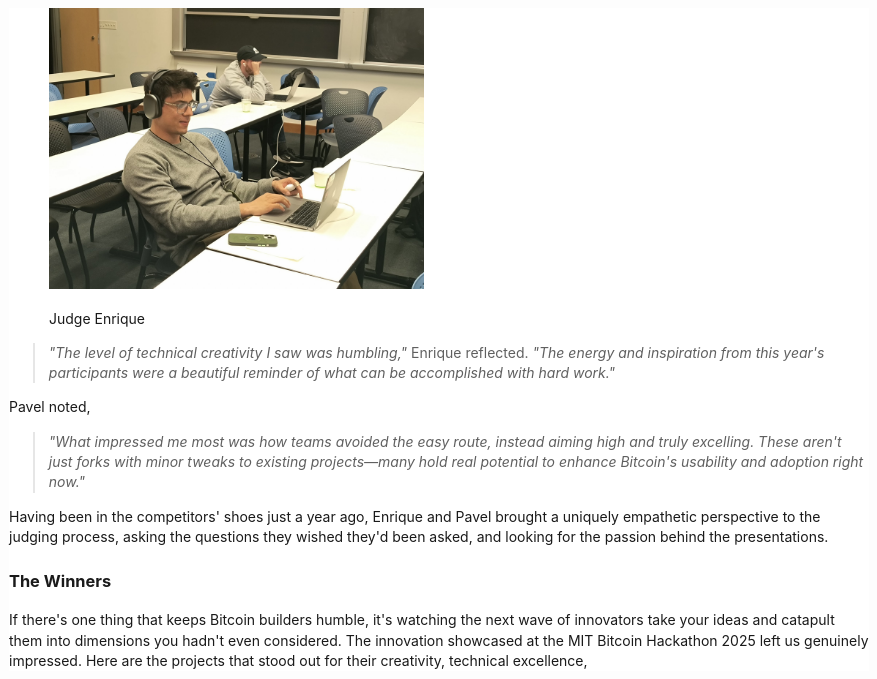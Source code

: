 <figure><img src=".gitbook/assets/judgeEnrique.jpg" alt="" width="375"><figcaption><p>Judge Enrique</p></figcaption></figure></div>

> _"The level of technical creativity I saw was humbling,"_ Enrique reflected. _"The energy and inspiration from this year's participants were a beautiful reminder of what can be accomplished with hard work."_

Pavel noted,&#x20;

> _"What impressed me most was how teams avoided the easy route, instead aiming high and truly excelling. These aren't just forks with minor tweaks to existing projects—many hold real potential to enhance Bitcoin's usability and adoption right now."_

Having been in the competitors' shoes just a year ago, Enrique and Pavel brought a uniquely empathetic perspective to the judging process, asking the questions they wished they'd been asked, and looking for the passion behind the presentations.

### The Winners

If there's one thing that keeps Bitcoin builders humble, it's watching the next wave of innovators take your ideas and catapult them into dimensions you hadn't even considered. The innovation showcased at the MIT Bitcoin Hackathon 2025 left us genuinely impressed. Here are the projects that stood out for their creativity, technical excellence,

What is being asked — Please reproduce the data above word for word, skipping all images.

Output for this exercise —
Source code

: <figure><img src=".gitbook/assets/judgeEnrique.jpg" alt="" width="375"><figcaption><p>Judge Enrique</p></figcaption></figure></div>

> _"The level of technical creativity I saw was humbling,"_ Enrique reflected. _"The energy and inspiration from this year's participants were a beautiful reminder of what can be accomplished with hard work."_

Pavel noted,&#x20;

> _"What impressed me most was how teams avoided the easy route, instead aiming high and truly excelling. These aren't just forks with minor tweaks to existing projects—many hold real potential to enhance Bitcoin's usability and adoption right now."_

Having been in the competitors' shoes just a year ago, Enrique and Pavel brought a uniquely empathetic perspective to the judging process, asking the questions they wished they'd been asked, and looking for the passion behind the presentations.

### The Winners

If there's one thing that keeps Bitcoin builders humble, it's watching the next wave of innovators take your ideas and catapult them into dimensions you hadn't even considered. The innovation showcased at the MIT Bitcoin Hackathon 2025 left us genuinely impressed. Here are the projects that stood out for their creativity, technical excellence,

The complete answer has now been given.